PROBLEM DETAILS:
Copy out every line of the records where the string "image" occurs.

PROVIDED MATERIAL:
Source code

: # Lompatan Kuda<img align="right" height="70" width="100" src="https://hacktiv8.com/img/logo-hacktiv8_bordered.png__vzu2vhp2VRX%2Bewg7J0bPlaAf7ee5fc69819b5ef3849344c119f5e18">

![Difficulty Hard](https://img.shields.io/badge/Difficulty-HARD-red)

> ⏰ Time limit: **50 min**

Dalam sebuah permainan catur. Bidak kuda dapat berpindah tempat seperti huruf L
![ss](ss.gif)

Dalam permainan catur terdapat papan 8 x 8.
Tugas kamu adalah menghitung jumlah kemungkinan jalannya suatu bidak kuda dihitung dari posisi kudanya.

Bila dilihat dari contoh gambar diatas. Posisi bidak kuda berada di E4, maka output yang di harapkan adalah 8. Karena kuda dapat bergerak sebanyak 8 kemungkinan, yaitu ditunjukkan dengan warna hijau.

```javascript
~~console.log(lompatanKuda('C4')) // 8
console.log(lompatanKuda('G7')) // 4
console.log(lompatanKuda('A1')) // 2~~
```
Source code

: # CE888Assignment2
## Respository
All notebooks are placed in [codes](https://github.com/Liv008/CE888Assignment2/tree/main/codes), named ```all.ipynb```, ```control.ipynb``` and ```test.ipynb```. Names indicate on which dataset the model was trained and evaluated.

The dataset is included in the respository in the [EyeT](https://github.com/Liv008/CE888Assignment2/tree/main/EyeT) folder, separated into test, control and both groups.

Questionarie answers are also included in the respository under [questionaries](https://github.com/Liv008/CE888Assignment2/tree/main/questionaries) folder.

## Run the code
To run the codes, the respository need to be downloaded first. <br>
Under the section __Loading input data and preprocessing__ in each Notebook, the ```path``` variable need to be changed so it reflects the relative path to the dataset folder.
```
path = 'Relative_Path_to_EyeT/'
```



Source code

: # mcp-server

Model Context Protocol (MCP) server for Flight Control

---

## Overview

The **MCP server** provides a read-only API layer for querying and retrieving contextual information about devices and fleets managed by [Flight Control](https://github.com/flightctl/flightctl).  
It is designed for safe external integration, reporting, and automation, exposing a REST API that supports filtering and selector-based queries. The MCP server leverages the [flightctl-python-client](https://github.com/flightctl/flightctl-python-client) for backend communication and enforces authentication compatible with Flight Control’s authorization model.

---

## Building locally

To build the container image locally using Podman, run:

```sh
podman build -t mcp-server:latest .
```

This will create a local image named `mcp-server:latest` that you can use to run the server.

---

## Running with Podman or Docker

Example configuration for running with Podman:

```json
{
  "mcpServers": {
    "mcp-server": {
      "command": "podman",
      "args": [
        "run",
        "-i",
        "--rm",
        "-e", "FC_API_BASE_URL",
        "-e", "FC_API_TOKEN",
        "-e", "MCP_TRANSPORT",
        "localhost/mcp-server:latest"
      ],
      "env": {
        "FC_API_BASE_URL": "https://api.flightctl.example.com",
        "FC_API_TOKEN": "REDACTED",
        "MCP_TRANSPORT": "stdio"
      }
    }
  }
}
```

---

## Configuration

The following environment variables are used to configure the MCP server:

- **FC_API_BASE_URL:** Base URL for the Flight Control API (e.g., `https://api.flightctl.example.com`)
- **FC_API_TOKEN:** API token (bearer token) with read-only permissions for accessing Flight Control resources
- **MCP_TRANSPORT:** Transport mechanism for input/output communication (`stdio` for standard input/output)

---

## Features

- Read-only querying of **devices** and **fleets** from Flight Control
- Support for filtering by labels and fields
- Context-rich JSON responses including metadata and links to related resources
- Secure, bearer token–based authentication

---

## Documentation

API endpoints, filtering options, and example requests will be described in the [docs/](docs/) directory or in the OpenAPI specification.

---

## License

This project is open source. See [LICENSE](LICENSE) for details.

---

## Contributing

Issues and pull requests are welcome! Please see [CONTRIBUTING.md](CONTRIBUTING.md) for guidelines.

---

RESULT BELOW:
To build the container image locally using Podman, run:
This will create a local image named `mcp-server:latest` that you can use to run the server.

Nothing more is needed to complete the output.